Sembra che in quel fatidico 1968 sia stata sfiorata un'epocale catarsi del mito platonico degli ermafroditi. Il mito delle anime gemelle, separate da Zeus per invidia, né più né meno come quello della cacciata di Adamo ed Eva dal paradiso terrestre, ci danno conto della misera condizione umana. Uomini e donne, separati alla nascita, l'un contro l'altra armati.
Uniti potremmo conquistare il cielo, ma Monica Pepe ha detto bene anche lì, "avevamo una grande occasione".
Invece ci troviamo imprigionati in questa asimmetria, con questa differenza di potenziale che ci allontana invece che avvicinarci. Esseri incompleti, figure di un teatrino delle ombre a recitare un copione scritto da altri.
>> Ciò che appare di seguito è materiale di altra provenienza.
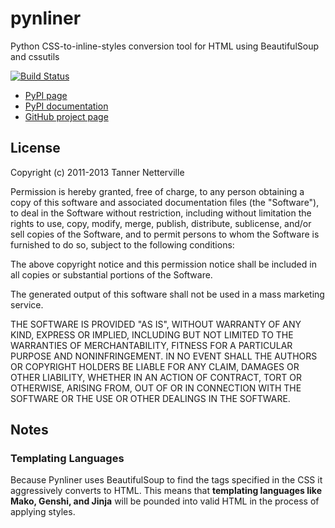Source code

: # pynliner

Python CSS-to-inline-styles conversion tool for HTML using BeautifulSoup and
cssutils

[![Build Status](https://travis-ci.org/rennat/pynliner.png?branch=master)](https://travis-ci.org/rennat/pynliner)

- [PyPI page](http://pypi.python.org/pypi/pynliner)
- [PyPI documentation](http://pythonhosted.org/pynliner)
- [GitHub project page](http://github.com/rennat/pynliner)

## License

Copyright (c) 2011-2013 Tanner Netterville

Permission is hereby granted, free of charge, to any person obtaining a copy of
this software and associated documentation files (the "Software"), to deal in
the Software without restriction, including without limitation the rights to
use, copy, modify, merge, publish, distribute, sublicense,
and/or sell copies of the Software, and to permit persons to whom the
Software is furnished to do so, subject to the following conditions:

The above copyright notice and this permission notice shall be included in
all copies or substantial portions of the Software.

The generated output of this software shall not be used in a mass marketing
service.

THE SOFTWARE IS PROVIDED "AS IS", WITHOUT WARRANTY OF ANY KIND,
EXPRESS OR IMPLIED, INCLUDING BUT NOT LIMITED TO THE WARRANTIES OF
MERCHANTABILITY, FITNESS FOR A PARTICULAR PURPOSE AND NONINFRINGEMENT. IN NO
EVENT SHALL THE AUTHORS OR COPYRIGHT HOLDERS BE LIABLE FOR ANY CLAIM,
DAMAGES OR OTHER LIABILITY, WHETHER IN AN ACTION OF CONTRACT,
TORT OR OTHERWISE, ARISING FROM, OUT OF OR IN CONNECTION WITH THE SOFTWARE OR
THE USE OR OTHER DEALINGS IN THE SOFTWARE.

## Notes

### Templating Languages

Because Pynliner uses BeautifulSoup to find the tags specified in the CSS it aggressively
converts to HTML. This means that **templating languages like Mako, Genshi, and Jinja**
will be pounded into valid HTML in the process of applying styles.
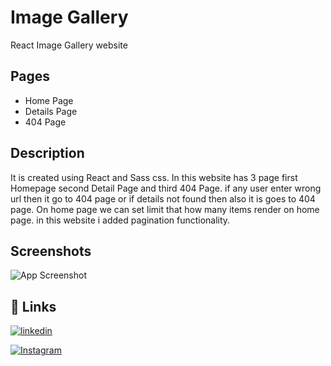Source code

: 
# Image Gallery

React Image Gallery website

## Pages

- Home Page
- Details Page
- 404 Page

## Description

It is created using React and Sass css. In this website has 3 page first Homepage second Detail Page and third 404 Page.
if any user enter wrong url then it go to 404 page or if details not found then also it is goes to 404 page. On home page we can set limit that how many items render on home page. in this website i added pagination functionality.

## Screenshots

![App Screenshot](https://via.placeholder.com/468x300?text=App+Screenshot+Here)


## 🔗 Links
[![linkedin](https://img.shields.io/badge/linkedin-0A66C2?style=for-the-badge&logo=linkedin&logoColor=white)](https://www.linkedin.com/in/abu-zaid-83a7b023b)

[![Instagram](https://img.shields.io/badge/instagram-0A66C2?style=for-the-badge&logo=Instagram&logoColor=white)](https://www.instagram.com/its_abuzaid786/)
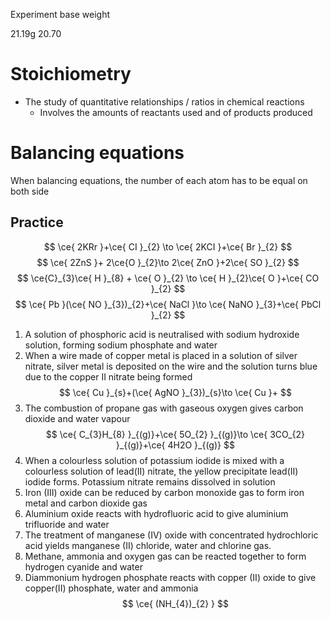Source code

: Experiment 
base weight


21.19g
20.70
# Stoichiometry
- The study of quantitative relationships / ratios in chemical reactions
	- Involves the amounts of reactants used and of products produced
# Balancing equations
When balancing equations, the number of each atom has to be equal on both side
## Practice

$$
\ce{ 2KRr }+\ce{ CI }_{2} \to \ce{ 2KCI }+\ce{ Br }_{2}
$$
$$
\ce{ 2ZnS }+ 2\ce{O }_{2}\to 2\ce{ ZnO }+2\ce{ SO }_{2}
$$
$$
\ce{C}_{3}\ce{ H }_{8} + \ce{ O }_{2} \to \ce{ H }_{2}\ce{ O }+\ce{ CO }_{2}
$$
$$
\ce{ Pb }(\ce{ NO }_{3})_{2}+\ce{ NaCl }\to \ce{ NaNO }_{3}+\ce{ PbCl }_{2}
$$
1. A solution of phosphoric acid is neutralised with sodium hydroxide solution, forming sodium phosphate and water
2. When a wire made of copper metal is placed in a solution of silver nitrate, silver metal is deposited on the wire and the solution turns blue due to the copper II nitrate being formed
$$
\ce{ Cu }_{s}+(\ce{ AgNO }_{3})_{s}\to \ce{ Cu }+
$$
3. The combustion of propane gas with gaseous oxygen gives carbon dioxide and water vapour
$$
\ce{ C_{3}H_{8} }_{(g)}+\ce{ 5O_{2} }_{(g)}\to \ce{ 3CO_{2} }_{(g)}+\ce{ 4H2O }_{(g)}
$$
4. When a colourless solution of potassium iodide is mixed with a colourless solution of lead(II) nitrate, the yellow precipitate lead(II) iodide forms. Potassium nitrate remains dissolved in solution
5. Iron (III) oxide can be reduced by carbon monoxide gas to form iron metal and carbon dioxide gas
6. Aluminium oxide reacts with hydrofluoric acid to give aluminium trifluoride and water
7. The treatment of manganese (IV) oxide with concentrated hydrochloric acid yields manganese (II) chloride, water and chlorine gas.
8. Methane, ammonia and oxygen gas can be reacted together to form hydrogen cyanide and water
9. Diammonium hydrogen phosphate reacts with copper (II) oxide to give copper(II) phosphate, water and ammonia
$$
\ce{ (NH_{4})_{2} }
$$
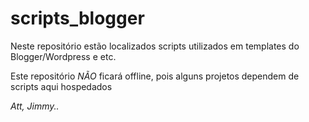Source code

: # scripts_blogger

Neste repositório estão localizados scripts utilizados em templates do Blogger/Wordpress e etc.

Este repositório _NÃO_ ficará offline, pois alguns projetos dependem de scripts aqui hospedados

_Att, Jimmy.._
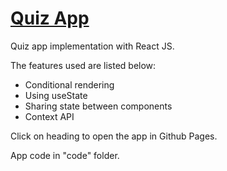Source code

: # [Quiz App](https://papiyan98.github.io/quiz-react-app/ "Quiz App")

Quiz app implementation with React JS.

The features used are listed below:
* Conditional rendering
* Using useState
* Sharing state between components
* Context API

Click on heading to open the app in Github Pages.

App code in "code" folder.
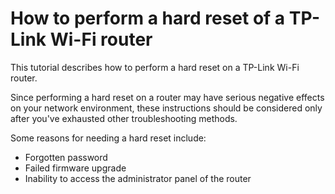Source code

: # How to perform a hard reset of a TP-Link Wi-Fi router

This tutorial describes how to perform a hard reset on a TP-Link Wi-Fi router. 

Since performing a hard reset on a router may have serious negative effects on your network environment, these instructions should be considered only after you've exhausted other troubleshooting methods. 

Some reasons for needing a hard reset include:

- Forgotten password
- Failed firmware upgrade
- Inability to access the administrator panel of the router
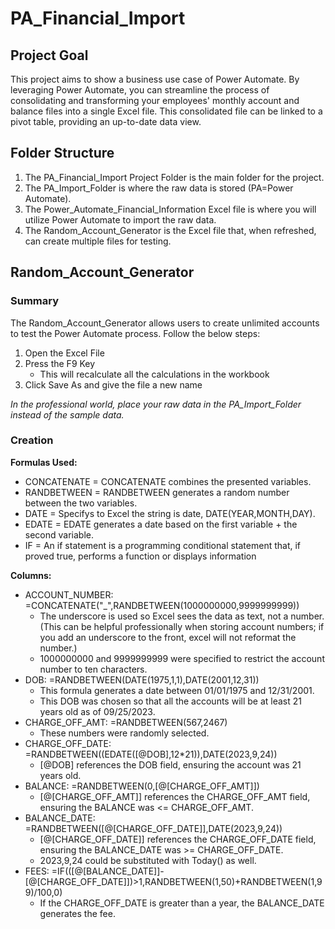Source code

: # PA_Financial_Import
## Project Goal
This project aims to show a business use case of Power Automate. By leveraging Power Automate, you can streamline the process of consolidating and transforming your employees' monthly account and balance files into a single Excel file. This consolidated file can be linked to a pivot table, providing an up-to-date data view.  

## Folder Structure
1. The PA_Financial_Import Project Folder is the main folder for the project.
2. The PA_Import_Folder is where the raw data is stored (PA=Power Automate).
3. The Power_Automate_Financial_Information Excel file is where you will utilize Power Automate to import the raw data.
4. The Random_Account_Generator is the Excel file that, when refreshed, can create multiple files for testing.


## Random_Account_Generator
### Summary
The Random_Account_Generator allows users to create unlimited accounts to test the Power Automate process. Follow the below steps:
1. Open the Excel File
2. Press the F9 Key
   - This will recalculate all the calculations in the workbook
4. Click Save As and give the file a new name



_In the professional world, place your raw data in the PA_Import_Folder instead of the sample data._

### Creation
__Formulas Used:__
 - CONCATENATE    = CONCATENATE combines the presented variables.
 - RANDBETWEEN    = RANDBETWEEN generates a random number between the two variables.
 - DATE           = Specifys to Excel the string is date, DATE(YEAR,MONTH,DAY).
 - EDATE          = EDATE generates a date based on the first variable + the second variable.
 - IF             = An if statement is a programming conditional statement that, if proved true, performs a function or displays information

__Columns:__
- ACCOUNT_NUMBER: =CONCATENATE("_",RANDBETWEEN(1000000000,9999999999))
   - The underscore is used so Excel sees the data as text, not a number. (This can be helpful professionally when storing account numbers; if you add an underscore to the front, excel will not reformat the number.)
   - 1000000000 and 9999999999 were specified to restrict the account number to ten characters.
- DOB: =RANDBETWEEN(DATE(1975,1,1),DATE(2001,12,31))
   - This formula generates a date between 01/01/1975 and 12/31/2001.
   - This DOB was chosen so that all the accounts will be at least 21 years old as of 09/25/2023.
- CHARGE_OFF_AMT: =RANDBETWEEN(567,2467)
   - These numbers were randomly selected.
- CHARGE_OFF_DATE: =RANDBETWEEN((EDATE([@DOB],12*21)),DATE(2023,9,24))
  - [@DOB] references the DOB field, ensuring the account was 21 years old.
- BALANCE: =RANDBETWEEN(0,[@[CHARGE_OFF_AMT]])
  - [@[CHARGE_OFF_AMT]] references the CHARGE_OFF_AMT field, ensuring the BALANCE was <= CHARGE_OFF_AMT.
- BALANCE_DATE: =RANDBETWEEN([@[CHARGE_OFF_DATE]],DATE(2023,9,24))
  - [@[CHARGE_OFF_DATE]] references the CHARGE_OFF_DATE field, ensuring the BALANCE_DATE was >= CHARGE_OFF_DATE.
  - 2023,9,24 could be substituted with Today() as well.
- FEES: =IF(([@[BALANCE_DATE]]-[@[CHARGE_OFF_DATE]])>1,RANDBETWEEN(1,50)+RANDBETWEEN(1,99)/100,0)
  - If the CHARGE_OFF_DATE is greater than a year, the BALANCE_DATE generates the fee.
Ancora non riesco ad immaginare quanto dovrà essere grande quel tavolo attorno al quale dovremo sederci e per quanto tempo occorrerà restarci, ma mi pare l'unica possibilità di superamento di questa situazione. Ma fino a quando resteremo ancorati a quelle identità di genere che fanno di noi delle comparse nella guerra dell'utero, misoginia maschile e femminile, prostituzione e violenza di genere resteranno tratti tipici della condizione umana.